-- TASK STATEMENT --
For each line of the data below that includes the string "subfigure", count one, and answer with the sum only.

Source texts of formatted documents:

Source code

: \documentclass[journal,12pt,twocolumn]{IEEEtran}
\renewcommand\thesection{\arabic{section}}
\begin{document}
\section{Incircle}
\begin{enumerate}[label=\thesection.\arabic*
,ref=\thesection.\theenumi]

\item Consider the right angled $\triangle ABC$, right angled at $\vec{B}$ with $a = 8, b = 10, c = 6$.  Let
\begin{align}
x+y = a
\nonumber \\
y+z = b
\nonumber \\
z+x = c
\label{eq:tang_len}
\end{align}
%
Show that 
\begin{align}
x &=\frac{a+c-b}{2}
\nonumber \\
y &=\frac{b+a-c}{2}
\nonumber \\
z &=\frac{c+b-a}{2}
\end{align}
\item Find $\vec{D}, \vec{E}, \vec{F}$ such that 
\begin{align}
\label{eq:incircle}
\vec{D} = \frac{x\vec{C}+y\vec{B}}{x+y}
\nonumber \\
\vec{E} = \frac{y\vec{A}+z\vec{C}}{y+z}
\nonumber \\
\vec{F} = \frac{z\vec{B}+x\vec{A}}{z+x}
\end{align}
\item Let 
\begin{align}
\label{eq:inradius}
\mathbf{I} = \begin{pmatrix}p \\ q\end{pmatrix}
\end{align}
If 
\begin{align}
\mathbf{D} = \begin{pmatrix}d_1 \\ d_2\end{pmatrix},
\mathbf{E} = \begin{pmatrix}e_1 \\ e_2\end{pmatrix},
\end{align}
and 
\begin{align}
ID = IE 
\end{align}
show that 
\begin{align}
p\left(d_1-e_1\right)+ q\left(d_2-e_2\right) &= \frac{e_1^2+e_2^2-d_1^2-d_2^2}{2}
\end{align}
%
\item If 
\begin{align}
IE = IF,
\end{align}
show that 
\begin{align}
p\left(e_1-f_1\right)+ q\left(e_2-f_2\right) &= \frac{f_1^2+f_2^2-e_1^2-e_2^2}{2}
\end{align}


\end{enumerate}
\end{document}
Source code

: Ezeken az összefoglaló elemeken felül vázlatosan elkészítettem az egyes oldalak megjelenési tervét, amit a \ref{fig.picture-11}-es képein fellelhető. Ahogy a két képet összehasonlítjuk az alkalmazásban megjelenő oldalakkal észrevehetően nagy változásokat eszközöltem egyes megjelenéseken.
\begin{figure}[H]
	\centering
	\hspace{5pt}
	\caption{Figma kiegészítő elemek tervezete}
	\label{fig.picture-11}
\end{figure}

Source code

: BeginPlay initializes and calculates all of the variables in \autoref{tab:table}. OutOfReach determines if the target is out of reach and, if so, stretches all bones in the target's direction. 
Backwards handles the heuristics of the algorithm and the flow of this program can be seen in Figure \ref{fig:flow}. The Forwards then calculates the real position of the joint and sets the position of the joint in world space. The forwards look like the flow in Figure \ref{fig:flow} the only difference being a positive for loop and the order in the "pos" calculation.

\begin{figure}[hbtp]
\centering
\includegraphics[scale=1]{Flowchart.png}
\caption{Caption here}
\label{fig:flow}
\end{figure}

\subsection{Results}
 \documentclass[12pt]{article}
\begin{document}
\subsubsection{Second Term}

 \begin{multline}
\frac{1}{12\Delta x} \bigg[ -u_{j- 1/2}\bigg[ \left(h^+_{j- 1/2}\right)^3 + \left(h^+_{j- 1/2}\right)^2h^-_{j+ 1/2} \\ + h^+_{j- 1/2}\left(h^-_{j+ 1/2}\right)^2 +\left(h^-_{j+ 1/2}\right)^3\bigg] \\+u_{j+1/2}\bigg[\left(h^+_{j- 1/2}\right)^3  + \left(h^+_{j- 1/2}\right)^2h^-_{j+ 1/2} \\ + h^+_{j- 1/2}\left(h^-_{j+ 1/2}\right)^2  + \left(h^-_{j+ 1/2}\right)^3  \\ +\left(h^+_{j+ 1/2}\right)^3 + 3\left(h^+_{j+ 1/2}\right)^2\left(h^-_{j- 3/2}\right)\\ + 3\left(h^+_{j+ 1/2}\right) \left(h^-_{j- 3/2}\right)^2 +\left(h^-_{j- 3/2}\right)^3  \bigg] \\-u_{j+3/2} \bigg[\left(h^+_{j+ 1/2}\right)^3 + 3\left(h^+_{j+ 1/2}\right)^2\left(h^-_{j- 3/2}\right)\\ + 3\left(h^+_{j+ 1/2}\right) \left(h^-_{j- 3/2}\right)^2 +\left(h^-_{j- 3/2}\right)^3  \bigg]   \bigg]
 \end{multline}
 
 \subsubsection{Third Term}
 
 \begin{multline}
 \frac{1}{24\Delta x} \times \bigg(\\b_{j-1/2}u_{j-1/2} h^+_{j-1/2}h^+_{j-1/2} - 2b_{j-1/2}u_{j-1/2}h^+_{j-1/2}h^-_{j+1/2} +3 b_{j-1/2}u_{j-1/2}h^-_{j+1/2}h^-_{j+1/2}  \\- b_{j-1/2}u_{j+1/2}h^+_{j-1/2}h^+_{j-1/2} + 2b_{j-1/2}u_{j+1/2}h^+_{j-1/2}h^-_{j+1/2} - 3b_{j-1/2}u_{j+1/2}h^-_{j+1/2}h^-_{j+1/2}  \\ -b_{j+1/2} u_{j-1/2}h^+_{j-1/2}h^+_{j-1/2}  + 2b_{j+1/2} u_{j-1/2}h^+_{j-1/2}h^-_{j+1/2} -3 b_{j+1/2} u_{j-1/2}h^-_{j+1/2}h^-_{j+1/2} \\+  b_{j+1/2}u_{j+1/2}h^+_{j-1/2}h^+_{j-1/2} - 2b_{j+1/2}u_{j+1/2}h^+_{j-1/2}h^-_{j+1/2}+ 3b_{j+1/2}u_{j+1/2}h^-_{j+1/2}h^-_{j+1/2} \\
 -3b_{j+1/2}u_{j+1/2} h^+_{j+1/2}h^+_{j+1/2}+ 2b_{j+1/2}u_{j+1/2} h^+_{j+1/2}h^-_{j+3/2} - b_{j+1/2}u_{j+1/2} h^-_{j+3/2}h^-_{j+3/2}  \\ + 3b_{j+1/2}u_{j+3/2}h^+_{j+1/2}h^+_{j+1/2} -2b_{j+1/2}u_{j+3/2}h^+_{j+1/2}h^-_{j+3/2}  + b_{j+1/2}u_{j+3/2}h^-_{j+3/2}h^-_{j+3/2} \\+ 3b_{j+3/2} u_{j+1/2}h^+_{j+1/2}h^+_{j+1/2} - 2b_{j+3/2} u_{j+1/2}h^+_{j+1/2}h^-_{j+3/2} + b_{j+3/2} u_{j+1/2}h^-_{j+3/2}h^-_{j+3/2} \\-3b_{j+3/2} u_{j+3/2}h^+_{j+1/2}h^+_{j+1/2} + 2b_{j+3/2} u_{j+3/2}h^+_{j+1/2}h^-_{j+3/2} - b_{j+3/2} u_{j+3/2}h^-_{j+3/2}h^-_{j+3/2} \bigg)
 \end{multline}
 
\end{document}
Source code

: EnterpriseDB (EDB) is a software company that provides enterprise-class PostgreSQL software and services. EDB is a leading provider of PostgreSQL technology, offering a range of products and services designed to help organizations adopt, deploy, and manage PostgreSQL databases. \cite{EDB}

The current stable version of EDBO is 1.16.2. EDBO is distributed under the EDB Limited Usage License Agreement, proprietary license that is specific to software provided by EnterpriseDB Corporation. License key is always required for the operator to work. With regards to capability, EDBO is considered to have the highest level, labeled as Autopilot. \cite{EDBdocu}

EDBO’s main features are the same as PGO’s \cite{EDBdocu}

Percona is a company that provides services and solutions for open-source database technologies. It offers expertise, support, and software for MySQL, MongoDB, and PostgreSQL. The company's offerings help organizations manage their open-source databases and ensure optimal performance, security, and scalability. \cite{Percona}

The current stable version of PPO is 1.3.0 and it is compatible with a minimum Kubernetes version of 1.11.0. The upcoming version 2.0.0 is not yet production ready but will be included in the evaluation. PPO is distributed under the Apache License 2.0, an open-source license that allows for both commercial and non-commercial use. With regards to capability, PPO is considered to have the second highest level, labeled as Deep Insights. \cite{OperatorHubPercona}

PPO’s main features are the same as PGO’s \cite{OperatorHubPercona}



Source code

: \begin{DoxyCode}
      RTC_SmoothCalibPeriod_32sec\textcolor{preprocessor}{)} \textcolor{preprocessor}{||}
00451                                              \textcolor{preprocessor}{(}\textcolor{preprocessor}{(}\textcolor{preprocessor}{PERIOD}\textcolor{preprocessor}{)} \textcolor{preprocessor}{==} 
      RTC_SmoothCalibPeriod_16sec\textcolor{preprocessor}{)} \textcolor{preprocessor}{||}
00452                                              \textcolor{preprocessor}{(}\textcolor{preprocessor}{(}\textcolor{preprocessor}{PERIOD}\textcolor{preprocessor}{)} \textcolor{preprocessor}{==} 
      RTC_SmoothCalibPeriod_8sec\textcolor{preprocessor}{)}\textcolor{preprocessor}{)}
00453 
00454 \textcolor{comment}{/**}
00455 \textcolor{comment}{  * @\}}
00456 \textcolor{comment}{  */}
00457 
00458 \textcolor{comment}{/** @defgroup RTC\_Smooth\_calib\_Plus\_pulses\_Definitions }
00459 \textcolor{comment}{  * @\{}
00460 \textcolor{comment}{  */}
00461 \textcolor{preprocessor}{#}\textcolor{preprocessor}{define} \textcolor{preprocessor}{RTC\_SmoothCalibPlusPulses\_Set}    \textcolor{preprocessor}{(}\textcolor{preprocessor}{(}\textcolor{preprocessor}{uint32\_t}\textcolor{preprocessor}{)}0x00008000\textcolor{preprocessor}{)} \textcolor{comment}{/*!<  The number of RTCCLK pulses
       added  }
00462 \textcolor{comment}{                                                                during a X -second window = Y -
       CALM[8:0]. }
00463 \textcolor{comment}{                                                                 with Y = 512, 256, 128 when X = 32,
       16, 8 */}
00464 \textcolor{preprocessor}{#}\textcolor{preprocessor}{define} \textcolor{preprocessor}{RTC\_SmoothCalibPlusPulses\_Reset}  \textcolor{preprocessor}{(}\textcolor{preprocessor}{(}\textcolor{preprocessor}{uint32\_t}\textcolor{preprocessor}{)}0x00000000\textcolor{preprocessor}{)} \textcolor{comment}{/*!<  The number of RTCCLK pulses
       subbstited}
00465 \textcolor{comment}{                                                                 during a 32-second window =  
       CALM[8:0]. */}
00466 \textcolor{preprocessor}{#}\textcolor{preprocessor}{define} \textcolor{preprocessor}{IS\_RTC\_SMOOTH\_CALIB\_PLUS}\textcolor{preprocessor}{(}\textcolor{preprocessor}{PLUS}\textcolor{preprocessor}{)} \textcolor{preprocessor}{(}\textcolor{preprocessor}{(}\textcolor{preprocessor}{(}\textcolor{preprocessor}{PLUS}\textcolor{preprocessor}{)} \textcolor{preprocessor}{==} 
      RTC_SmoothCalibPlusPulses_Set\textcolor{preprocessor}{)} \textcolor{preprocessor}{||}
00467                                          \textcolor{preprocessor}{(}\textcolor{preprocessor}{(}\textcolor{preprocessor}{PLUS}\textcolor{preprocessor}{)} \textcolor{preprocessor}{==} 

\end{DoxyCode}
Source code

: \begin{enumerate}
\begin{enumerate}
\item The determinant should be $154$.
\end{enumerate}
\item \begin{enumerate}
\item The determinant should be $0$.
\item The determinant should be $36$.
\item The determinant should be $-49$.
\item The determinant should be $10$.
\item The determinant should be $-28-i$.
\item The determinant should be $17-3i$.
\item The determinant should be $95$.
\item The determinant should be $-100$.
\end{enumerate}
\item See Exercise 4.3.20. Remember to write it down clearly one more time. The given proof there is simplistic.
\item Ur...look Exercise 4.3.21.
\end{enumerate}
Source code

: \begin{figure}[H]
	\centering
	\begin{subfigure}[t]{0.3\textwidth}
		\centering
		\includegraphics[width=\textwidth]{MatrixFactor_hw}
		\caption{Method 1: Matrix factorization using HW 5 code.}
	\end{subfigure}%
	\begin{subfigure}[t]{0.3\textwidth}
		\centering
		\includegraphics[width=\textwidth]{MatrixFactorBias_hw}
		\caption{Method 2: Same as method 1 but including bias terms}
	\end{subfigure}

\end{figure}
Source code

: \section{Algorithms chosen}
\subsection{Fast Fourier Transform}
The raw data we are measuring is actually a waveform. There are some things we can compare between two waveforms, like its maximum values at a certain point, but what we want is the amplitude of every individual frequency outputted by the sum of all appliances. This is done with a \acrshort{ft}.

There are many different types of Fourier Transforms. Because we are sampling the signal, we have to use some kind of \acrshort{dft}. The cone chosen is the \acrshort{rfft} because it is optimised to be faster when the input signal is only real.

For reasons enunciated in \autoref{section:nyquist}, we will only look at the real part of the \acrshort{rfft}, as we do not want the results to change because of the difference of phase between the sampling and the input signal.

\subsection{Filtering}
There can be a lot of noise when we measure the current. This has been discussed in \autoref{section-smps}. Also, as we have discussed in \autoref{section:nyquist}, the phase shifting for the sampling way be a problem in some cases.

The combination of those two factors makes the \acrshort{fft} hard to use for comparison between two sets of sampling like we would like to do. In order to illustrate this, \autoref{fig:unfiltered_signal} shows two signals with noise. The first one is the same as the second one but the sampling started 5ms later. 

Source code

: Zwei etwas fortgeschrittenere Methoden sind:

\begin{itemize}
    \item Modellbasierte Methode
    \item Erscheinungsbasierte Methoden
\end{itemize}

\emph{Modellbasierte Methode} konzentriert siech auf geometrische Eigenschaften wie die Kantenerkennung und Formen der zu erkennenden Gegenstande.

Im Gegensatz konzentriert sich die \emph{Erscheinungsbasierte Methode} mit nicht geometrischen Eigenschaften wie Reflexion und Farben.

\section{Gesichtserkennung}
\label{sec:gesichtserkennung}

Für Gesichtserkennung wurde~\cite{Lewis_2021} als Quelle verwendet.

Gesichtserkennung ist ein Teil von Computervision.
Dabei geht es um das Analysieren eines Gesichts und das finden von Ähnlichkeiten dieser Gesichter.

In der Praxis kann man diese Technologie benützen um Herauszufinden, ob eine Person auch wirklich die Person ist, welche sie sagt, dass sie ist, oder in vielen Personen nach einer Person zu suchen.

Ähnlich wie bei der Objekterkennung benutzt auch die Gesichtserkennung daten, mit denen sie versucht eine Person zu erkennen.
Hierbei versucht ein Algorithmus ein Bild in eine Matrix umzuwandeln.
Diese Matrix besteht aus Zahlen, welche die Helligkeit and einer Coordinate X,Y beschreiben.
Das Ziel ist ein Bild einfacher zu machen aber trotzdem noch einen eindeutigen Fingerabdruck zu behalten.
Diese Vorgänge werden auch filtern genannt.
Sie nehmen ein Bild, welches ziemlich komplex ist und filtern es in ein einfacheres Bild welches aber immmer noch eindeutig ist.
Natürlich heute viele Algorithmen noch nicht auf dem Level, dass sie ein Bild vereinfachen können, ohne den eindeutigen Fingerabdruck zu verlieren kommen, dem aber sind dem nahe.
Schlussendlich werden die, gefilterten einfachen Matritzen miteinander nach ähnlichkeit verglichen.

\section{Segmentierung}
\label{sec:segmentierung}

-- FINISHED EXERCISE --
4